Authors : Yuvraj Singh; Parth Singh; Dhirender Pratap Singh; Yash Pratap Singh; Er. Natasha Sharma; Tanuj
Volume/Issue : Volume 8 - 2023, Issue 11 - November
Google Scholar : https://tinyurl.com/msyasyz2
Scribd : https://tinyurl.com/bdzak7rw
DOI : https://doi.org/10.5281/zenodo.10167542
This research paper explores the utilization of
Machine Learning (ML) techniques in disease prediction,
specifically targeting diabetes, heart disease and lung
cancer. As healthcare increasingly adopts data-driven
decision-making through advanced data analysis and
predictive modeling, our study employs established ML
algorithms - Logistic Regression, Naive Bayes, K-Nearest
Neighbors (KNN), and Support Vector Machines (SVM) -
to accurately predict these diseases. Our primary aim is
to showcase the efficacy of these algorithms, facilitating
timely intervention and improved patient care by
healthcare professionals.
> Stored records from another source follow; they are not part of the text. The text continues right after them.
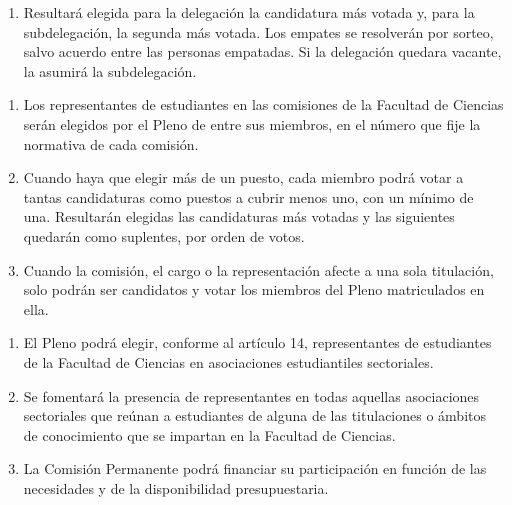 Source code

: \documentclass[11pt,a4paper]{article}
\begin{document}
\begin{enumerate}[resume]
\item Resultará elegida para la delegación la candidatura más votada y, para la subdelegación, la segunda más votada. Los empates se resolverán por sorteo, salvo acuerdo entre las personas empatadas. Si la delegación quedara vacante, la asumirá la subdelegación.
\end{enumerate}


\begin{enumerate}
\item Los representantes de estudiantes en las comisiones de la Facultad de Ciencias serán elegidos por el Pleno de entre sus miembros, en el número que fije la normativa de cada comisión.
\item Cuando haya que elegir más de un puesto, cada miembro podrá votar a tantas candidaturas como puestos a cubrir menos uno, con un mínimo de una. Resultarán elegidas las candidaturas más votadas y las siguientes quedarán como suplentes, por orden de votos.
\item Cuando la comisión, el cargo o la representación afecte a una sola titulación, solo podrán ser candidatos y votar los miembros del Pleno matriculados en ella.
\end{enumerate}

\begin{enumerate}
\item El Pleno podrá elegir, conforme al artículo 14, representantes de estudiantes de la Facultad de Ciencias en asociaciones estudiantiles sectoriales.
\item Se fomentará la presencia de representantes en todas aquellas asociaciones sectoriales que reúnan a estudiantes de alguna de las titulaciones o ámbitos de conocimiento que se impartan en la Facultad de Ciencias.
\item La Comisión Permanente podrá financiar su participación en función de las necesidades y de la disponibilidad presupuestaria.
\end{enumerate}
\end{document}
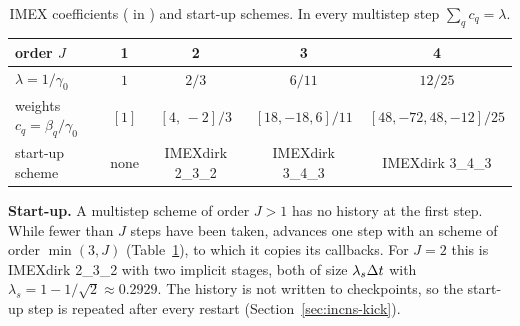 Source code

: \begin{table}[htbp]
\centering
\small
\begin{tabular}{@{}lcccc@{}}
\toprule
order $J$ & 1 & 2 & 3 & 4 \\
\midrule
$\lambda=1/\gamma_0$ & $1$ & $2/3$ & $6/11$ & $12/25$ \\
weights $c_q=\beta_q/\gamma_0$ & $[1]$ & $[4,\,-2]/3$ &
$[18,-18,6]/11$ & $[48,-72,48,-12]/25$ \\
start-up scheme & none & IMEXdirk 2\_3\_2 & IMEXdirk 3\_4\_3 &
IMEXdirk 3\_4\_3 \\
\bottomrule
\end{tabular}
\caption{IMEX coefficients ( in
) and start-up schemes. In every multistep step
$\sum_q c_q=\lambda$.}
\label{tab:incns-imex}
\end{table}

\textbf{Start-up.} A multistep scheme of order $J>1$ has no history at
the first step. While fewer than $J$ steps have been taken,
 advances one step with an  scheme
of order $\min(3,J)$ (Table~\ref{tab:incns-imex}), to which it copies its
callbacks. For $J=2$ this is IMEXdirk 2\_3\_2 with two implicit stages, both
of size $\lambda_s\Delta t$ with $\lambda_s=1-1/\sqrt2\approx0.2929$. The
history is not written to checkpoints, so the start-up step is repeated after
every restart (Section~\ref{sec:incns-kick}).

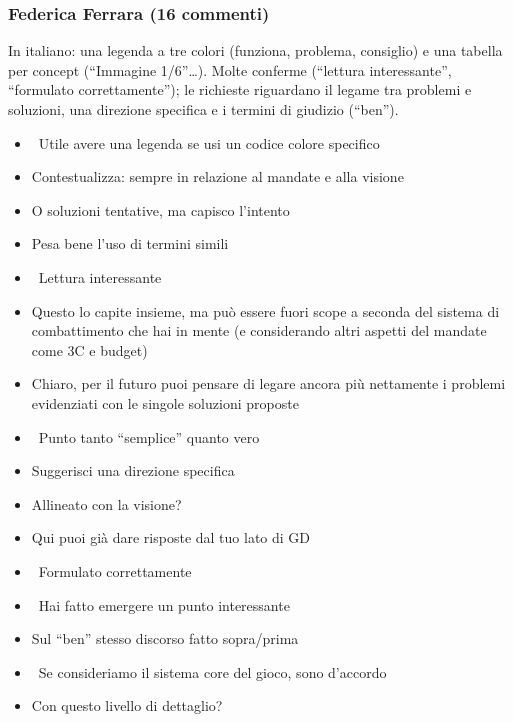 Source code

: \subsubsection{Federica Ferrara (16 commenti)}
In italiano: una legenda a tre colori (funziona, problema, consiglio) e una tabella per concept (``Immagine 1/6''\dots). Molte conferme (``lettura interessante'', ``formulato correttamente''); le richieste riguardano il legame tra problemi e soluzioni, una direzione specifica e i termini di giudizio (``ben'').
{\small
\begin{itemize}
  \item {} \rvBene\ Utile avere una legenda se usi un codice colore specifico
  \item {} Contestualizza: sempre in relazione al mandate e alla visione
  \item {} O soluzioni tentative, ma capisco l'intento
  \item {} Pesa bene l'uso di termini simili
  \item {} \rvBene\ Lettura interessante
  \item {} Questo lo capite insieme, ma può essere fuori scope a seconda del sistema di combattimento che hai in mente (e considerando altri aspetti del mandate come 3C e budget)
  \item {} Chiaro, per il futuro puoi pensare di legare ancora più nettamente i problemi evidenziati con le singole soluzioni proposte
  \item {} \rvBene\ Punto tanto ``semplice'' quanto vero
  \item {} Suggerisci una direzione specifica
  \item {} Allineato con la visione?
  \item {} Qui puoi già dare risposte dal tuo lato di GD
  \item {} \rvBene\ Formulato correttamente
  \item {} \rvBene\ Hai fatto emergere un punto interessante
  \item {} Sul ``ben'' stesso discorso fatto sopra/prima
  \item {} \rvBene\ Se consideriamo il sistema core del gioco, sono d'accordo
  \item {} Con questo livello di dettaglio?
\end{itemize}
}
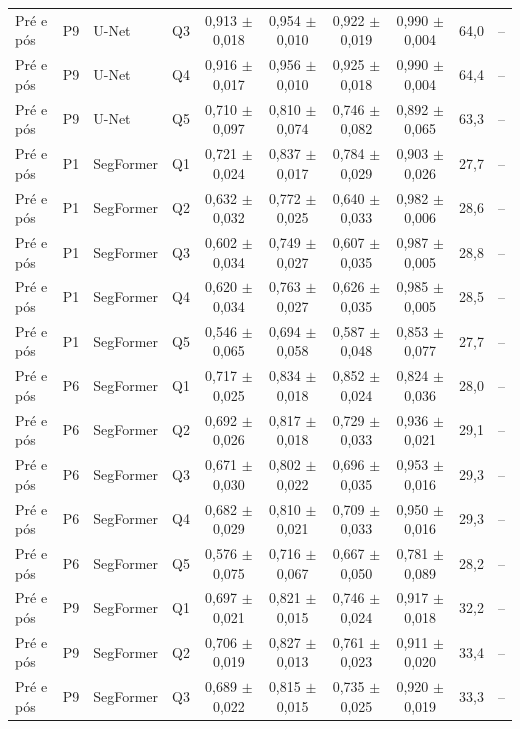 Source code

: {\begin{longtable}{llllcccccc}
Pré e pós & P9 & U-Net & Q3 & 0,913 $\pm$ 0,018 & 0,954 $\pm$ 0,010 & 0,922 $\pm$ 0,019 & 0,990 $\pm$ 0,004 & 64,0 & -- \\
Pré e pós & P9 & U-Net & Q4 & 0,916 $\pm$ 0,017 & 0,956 $\pm$ 0,010 & 0,925 $\pm$ 0,018 & 0,990 $\pm$ 0,004 & 64,4 & -- \\
Pré e pós & P9 & U-Net & Q5 & 0,710 $\pm$ 0,097 & 0,810 $\pm$ 0,074 & 0,746 $\pm$ 0,082 & 0,892 $\pm$ 0,065 & 63,3 & -- \\
Pré e pós & P1 & SegFormer & Q1 & 0,721 $\pm$ 0,024 & 0,837 $\pm$ 0,017 & 0,784 $\pm$ 0,029 & 0,903 $\pm$ 0,026 & 27,7 & -- \\
Pré e pós & P1 & SegFormer & Q2 & 0,632 $\pm$ 0,032 & 0,772 $\pm$ 0,025 & 0,640 $\pm$ 0,033 & 0,982 $\pm$ 0,006 & 28,6 & -- \\
Pré e pós & P1 & SegFormer & Q3 & 0,602 $\pm$ 0,034 & 0,749 $\pm$ 0,027 & 0,607 $\pm$ 0,035 & 0,987 $\pm$ 0,005 & 28,8 & -- \\
Pré e pós & P1 & SegFormer & Q4 & 0,620 $\pm$ 0,034 & 0,763 $\pm$ 0,027 & 0,626 $\pm$ 0,035 & 0,985 $\pm$ 0,005 & 28,5 & -- \\
Pré e pós & P1 & SegFormer & Q5 & 0,546 $\pm$ 0,065 & 0,694 $\pm$ 0,058 & 0,587 $\pm$ 0,048 & 0,853 $\pm$ 0,077 & 27,7 & -- \\
Pré e pós & P6 & SegFormer & Q1 & 0,717 $\pm$ 0,025 & 0,834 $\pm$ 0,018 & 0,852 $\pm$ 0,024 & 0,824 $\pm$ 0,036 & 28,0 & -- \\
Pré e pós & P6 & SegFormer & Q2 & 0,692 $\pm$ 0,026 & 0,817 $\pm$ 0,018 & 0,729 $\pm$ 0,033 & 0,936 $\pm$ 0,021 & 29,1 & -- \\
Pré e pós & P6 & SegFormer & Q3 & 0,671 $\pm$ 0,030 & 0,802 $\pm$ 0,022 & 0,696 $\pm$ 0,035 & 0,953 $\pm$ 0,016 & 29,3 & -- \\
Pré e pós & P6 & SegFormer & Q4 & 0,682 $\pm$ 0,029 & 0,810 $\pm$ 0,021 & 0,709 $\pm$ 0,033 & 0,950 $\pm$ 0,016 & 29,3 & -- \\
Pré e pós & P6 & SegFormer & Q5 & 0,576 $\pm$ 0,075 & 0,716 $\pm$ 0,067 & 0,667 $\pm$ 0,050 & 0,781 $\pm$ 0,089 & 28,2 & -- \\
Pré e pós & P9 & SegFormer & Q1 & 0,697 $\pm$ 0,021 & 0,821 $\pm$ 0,015 & 0,746 $\pm$ 0,024 & 0,917 $\pm$ 0,018 & 32,2 & -- \\
Pré e pós & P9 & SegFormer & Q2 & 0,706 $\pm$ 0,019 & 0,827 $\pm$ 0,013 & 0,761 $\pm$ 0,023 & 0,911 $\pm$ 0,020 & 33,4 & -- \\
Pré e pós & P9 & SegFormer & Q3 & 0,689 $\pm$ 0,022 & 0,815 $\pm$ 0,015 & 0,735 $\pm$ 0,025 & 0,920 $\pm$ 0,019 & 33,3 & -- \\

\end{longtable}}
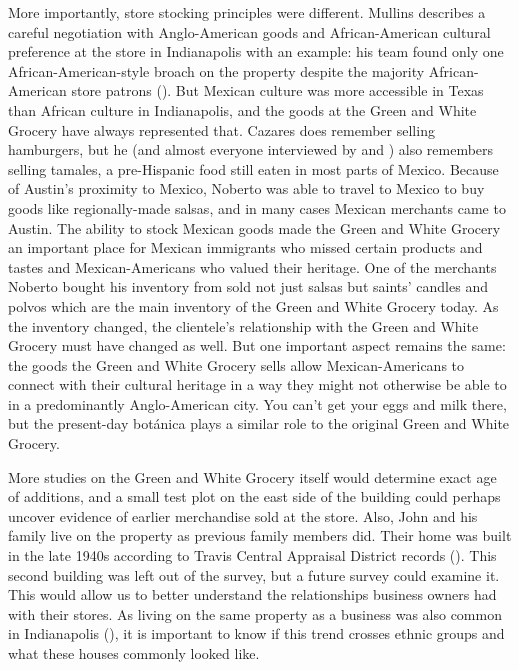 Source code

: More importantly, store stocking principles were different. Mullins describes a careful negotiation with Anglo-American goods and African-American cultural preference at the store in Indianapolis with an example: his team found only one African-American-style broach on the property despite the majority African-American store patrons (\cite[92]{mullins}). But Mexican culture was more accessible in Texas than African culture in Indianapolis, and the goods at the Green and White Grocery have always represented that. Cazares does remember selling hamburgers, but he 
(and almost everyone interviewed by \textcite[75-76]{lepe} and \textcite{gandara}) 
also remembers selling tamales, a pre-Hispanic food still eaten in most parts of Mexico. Because of Austin's proximity to Mexico, Noberto was able to travel to Mexico to buy goods like regionally-made salsas, and in many cases Mexican merchants came to Austin. The ability to stock Mexican goods made the Green and White Grocery an important place for Mexican immigrants who missed certain products and tastes and Mexican-Americans who valued their heritage. One of the merchants Noberto bought his inventory from sold not just salsas but saints’ candles and polvos which are the main inventory of the Green and White Grocery today. As the inventory changed, the clientele's relationship with the Green and White Grocery must have changed as well. But one important aspect remains the same: the goods the Green and White Grocery sells allow Mexican-Americans to connect with their cultural heritage in a way they might not otherwise be able to in a predominantly Anglo-American city. You can't get your eggs and milk there, but the present-day botánica plays a similar role to the original Green and White Grocery.


More studies on the Green and White Grocery itself would determine exact age of additions, and a small test plot on the east side of the building could perhaps uncover evidence of earlier merchandise sold at the store. Also, John and his family live on the property as previous family members did. Their home was built in the late 1940s according to Travis Central Appraisal District records (\cite[75-76]{tcad}). This second building was left out of the survey, but a future survey could examine it. This would allow us to better understand the relationships business owners had with their stores. As living on the same property as a business was also common in Indianapolis (\cite{mullins}), it is important to know if this trend crosses ethnic groups and what these houses commonly looked like.

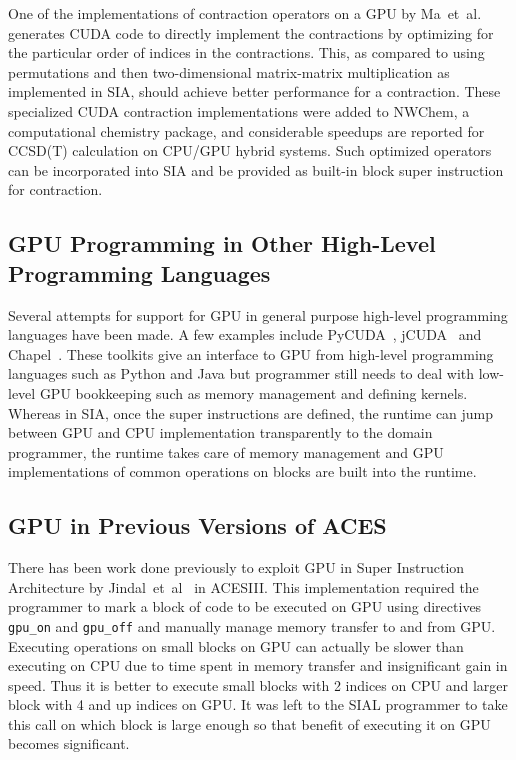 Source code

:One of the implementations of contraction operators on a GPU by
Ma~et~al.~\cite{Ma2013} generates CUDA code to directly implement the contractions
by optimizing for the particular order of indices in the contractions. This, as
compared to using permutations and then two-dimensional matrix-matrix multiplication
as implemented in SIA, should achieve better performance for a contraction. These
specialized CUDA contraction implementations were added to NWChem, a computational
chemistry package, and considerable speedups are reported for CCSD(T) calculation
on CPU/GPU hybrid systems. Such optimized operators can be incorporated into SIA
and be provided as built-in block super instruction for contraction.

\subsection{GPU Programming in Other High-Level Programming Languages}
Several attempts for support for GPU in general purpose high-level programming
languages have been made. A few examples include PyCUDA~\cite{pycuda2011},
jCUDA~\cite{jcuda2009} and Chapel~\cite{chapelgpu}. These toolkits give an interface
to GPU from high-level programming languages such as Python and Java but
programmer still needs to deal with low-level GPU bookkeeping such as memory
management and defining kernels. Whereas in SIA, once the super instructions are
defined, the runtime can jump between GPU and CPU implementation transparently to
the domain programmer, the runtime takes care of memory management and GPU
implementations of common operations on blocks are built into the runtime.

\subsection{GPU in Previous Versions of ACES}
There has been work done previously to exploit GPU in Super Instruction
Architecture by Jindal~et~al~\cite{Jindal2016} in ACESIII. This implementation
required the programmer to mark a block of code to be executed on GPU using
directives \texttt{gpu\_on} and \texttt{gpu\_off} and manually manage memory
transfer to and from GPU. Executing operations on small blocks on GPU can
actually be slower than executing on CPU due to time spent in memory transfer and
insignificant gain in speed. Thus it is better to execute small blocks with 2
indices on CPU and larger block with 4 and up indices on GPU. It was left to the
SIAL programmer to take this call on which block is large enough so that benefit
of executing it on GPU becomes significant.

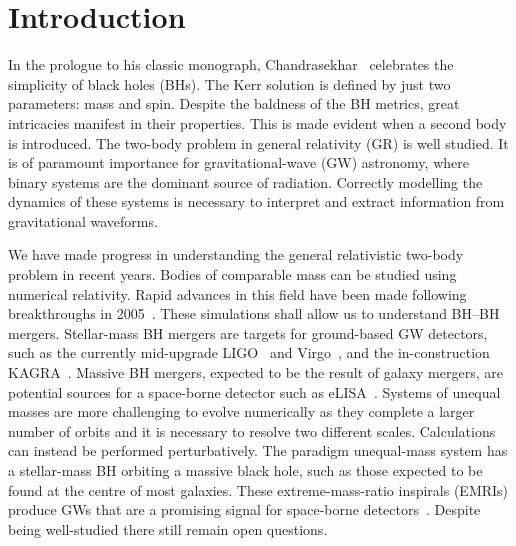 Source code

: \documentclass[aps,prd,amsfonts,amssymb,amsmath,nofootinbib,showpacs,superscriptaddress,twocolumn]{revtex4}
\begin{document}
\maketitle

\section{Introduction}

In the prologue to his classic monograph, Chandrasekhar~\cite{Chandrasekhar1992} celebrates the simplicity of black holes (BHs). The Kerr solution is defined by just two parameters: mass and spin. Despite the baldness of the BH metrics, great intricacies manifest in their properties. This is made evident when a second body is introduced. The two-body problem in general relativity (GR) is well studied. It is of paramount importance for gravitational-wave (GW) astronomy, where binary systems are the dominant source of radiation. Correctly modelling the dynamics of these systems is necessary to interpret and extract information from gravitational waveforms.

We have made progress in understanding the general relativistic two-body problem in recent years. Bodies of comparable mass can be studied using numerical relativity. Rapid advances in this field have been made following breakthroughs in 2005~\cite{Pretorius2005,Campanelli2006,Baker2006}. These simulations shall allow us to understand BH--BH mergers. Stellar-mass BH mergers are targets for ground-based GW detectors, such as the currently mid-upgrade LIGO~\cite{Harry2010} and Virgo~\cite{Accadia2011}, and the in-construction KAGRA~\cite{Kuroda2010}. Massive BH mergers, expected to be the result of galaxy mergers, are potential sources for a space-borne detector such as eLISA~\cite{Amaro-Seoane2012a}. Systems of unequal masses are more challenging to evolve numerically as they complete a larger number of orbits and it is necessary to resolve two different scales. Calculations can instead be performed perturbatively. The paradigm unequal-mass system has a stellar-mass BH orbiting a massive black hole, such as those expected to be found at the centre of most galaxies. These extreme-mass-ratio inspirals (EMRIs) produce GWs that are a promising signal for space-borne detectors~\cite{Amaro-Seoane2007}. Despite being well-studied there still remain open questions.
\end{document}
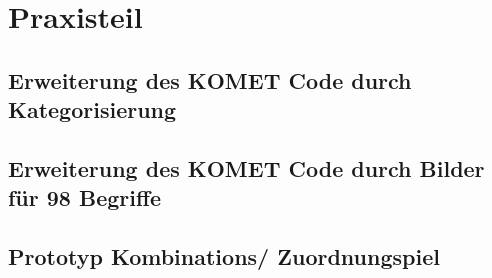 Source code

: \documentclass[a4paper, 12pt, twoside, BCOR=20mm, DIV=calc, abstracton, parskip=half*, toc=bibliography, toc=listof, headsepline, footsepline, headings=small, numbers=enddot]{scrreprt}
\begin{document}
	
	\chapter{Praxisteil}
	\section{Erweiterung des KOMET Code durch Kategorisierung}
	\section{Erweiterung des KOMET Code durch Bilder für 98 Begriffe}
	\section{Prototyp Kombinations/ Zuordnungspiel}
	
	\printbibliography
%	
\end{document}
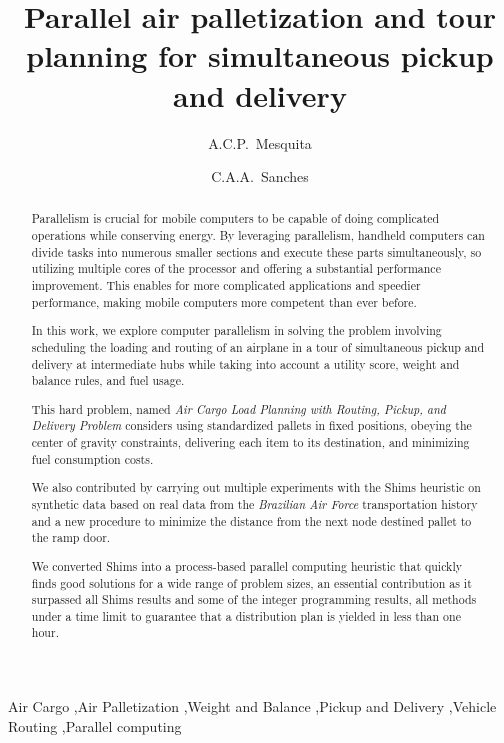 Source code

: \documentclass[preprint,authoryear]{elsarticle}
\begin{document}
\begin{frontmatter}

\title{Parallel air palletization and tour planning for simultaneous pickup and delivery}

\author{A.C.P.~Mesquita}

\author{C.A.A.~Sanches}

\address {Instituto Tecnol\'{o}gico de Aeron\'{a}utica - DCTA/ITA/IEC\\
Pra\c{c}a Mal. Eduardo Gomes, 50\\
S\~{a}o Jos\'{e} dos Campos - SP - 12.228-900 - Brazil}


\begin{abstract}

Parallelism is crucial for mobile computers to be capable of doing complicated operations while conserving energy. By leveraging parallelism, handheld computers can divide tasks into numerous smaller sections and execute these parts simultaneously, so utilizing multiple cores of the processor and offering a substantial performance improvement. This enables for more complicated applications and speedier performance, making mobile computers more competent than ever before.

In this work, we explore computer parallelism in solving the problem involving scheduling the loading and routing of an airplane in a tour of simultaneous pickup and delivery at intermediate hubs while taking into account a utility score, weight and balance rules, and fuel usage.

This hard problem, named {\it Air Cargo Load Planning with Routing, Pickup, and Delivery Problem} considers using standardized pallets in fixed positions, obeying the center of gravity constraints, delivering each item to its destination, and minimizing fuel consumption costs.

We also contributed by carrying out multiple experiments with the Shims heuristic on synthetic data based on real data from the {\it Brazilian Air Force} transportation history and a new procedure to minimize the distance from the next node destined pallet to the ramp door.

We converted Shims into a process-based parallel computing heuristic that quickly finds good solutions for a wide range of problem sizes, an essential contribution as it surpassed all Shims results and some of the integer programming results, all methods under a time limit to guarantee that a distribution plan is yielded in less than one hour.

\end{abstract}

\begin{keyword}
Air Cargo \sep Air Palletization \sep Weight and Balance \sep Pickup and Delivery \sep Vehicle Routing \sep Parallel computing
\end{keyword}

\end{frontmatter}
\end{document}

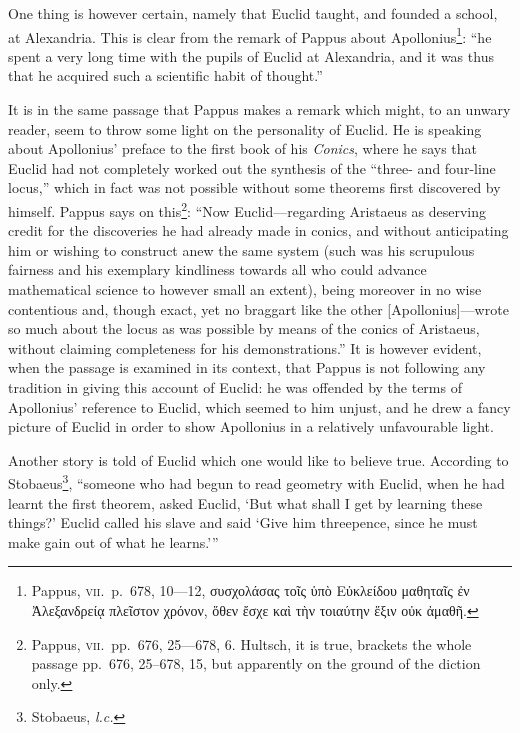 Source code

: One thing is however certain, namely that Euclid taught, and founded a school, at Alexandria. This is clear from the remark of Pappus about Apollonius\footnote{Pappus, \textsc{vii.}~p.~678, 10---12, συσχολάσας τοῖς ὑπὸ Εὐκλείδου μαθηταῖς ἐν Ἀλεξανδρείᾳ πλεῖστον χρόνον, ὅθεν ἔσχε καὶ τὴν τοιαύτην ἕξιν οὐκ ἀμαθῆ.}: ``he spent a very long time with the pupils of Euclid at Alexandria, and it was thus that he acquired such a scientific habit of thought.''

It is in the same passage that Pappus makes a remark which might, to an unwary reader, seem to throw some light on the personality of Euclid. He is speaking about Apollonius' preface to the first book of his \emph{Conics}, where he says that Euclid had not completely worked out the synthesis of the ``three- and four-line locus,'' which in fact was not possible without some theorems first discovered by himself. Pappus says on this\footnote{Pappus, \textsc{vii.}~pp.~676, 25---678, 6. Hultsch, it is true, brackets the whole passage pp.~676, 25--678, 15, but apparently on the ground of the diction only.}: ``Now Euclid---regarding Aristaeus as deserving credit for the discoveries he had already made in conics, and without anticipating him or wishing to construct anew the same system (such was his scrupulous fairness and his exemplary kindliness towards all who could advance mathematical science to however small an extent), being moreover in no wise contentious and, though exact, yet no braggart like the other [Apollonius]---wrote so much about the locus as was possible by means of the conics of Aristaeus, without claiming completeness for his demonstrations.'' It is however evident, when the passage is examined in its context, that Pappus is not following any tradition in giving this account of Euclid: he was offended by the terms of Apollonius' reference to Euclid, which seemed to him unjust, and he drew a fancy picture of Euclid in order to show Apollonius in a relatively unfavourable light.

Another story is told of Euclid which one would like to believe true. According to Stobaeus\footnote{Stobaeus, \emph{l.c.}}, ``someone who had begun to read geometry with Euclid, when he had learnt the first theorem, asked Euclid, `But what shall I get by learning these things?' Euclid called his slave and said `Give him threepence, since he must make gain out of what he learns.'\thinspace''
We discuss the methodology,
data preprocessing, feature selection, and model
evaluation for each disease prediction task, emphasizing
data quality and ethical concerns. Through
comprehensive experimentation, we offer insights into
algorithm strengths and weaknesses, highlighting their
relevance in disease prediction. This research contributes
to medical informatics, highlighting ML's potential to
enhance disease diagnosis and prognosis, making it a
valuable resource for researchers, practitioners, and
policymakers embracing ML for healthcare
advancement.
Keywords : Machine Learning, Disease Prediction, Logistic Regression, Naive Bayes, K-Nearest Neighbors, and Support Vector Machines.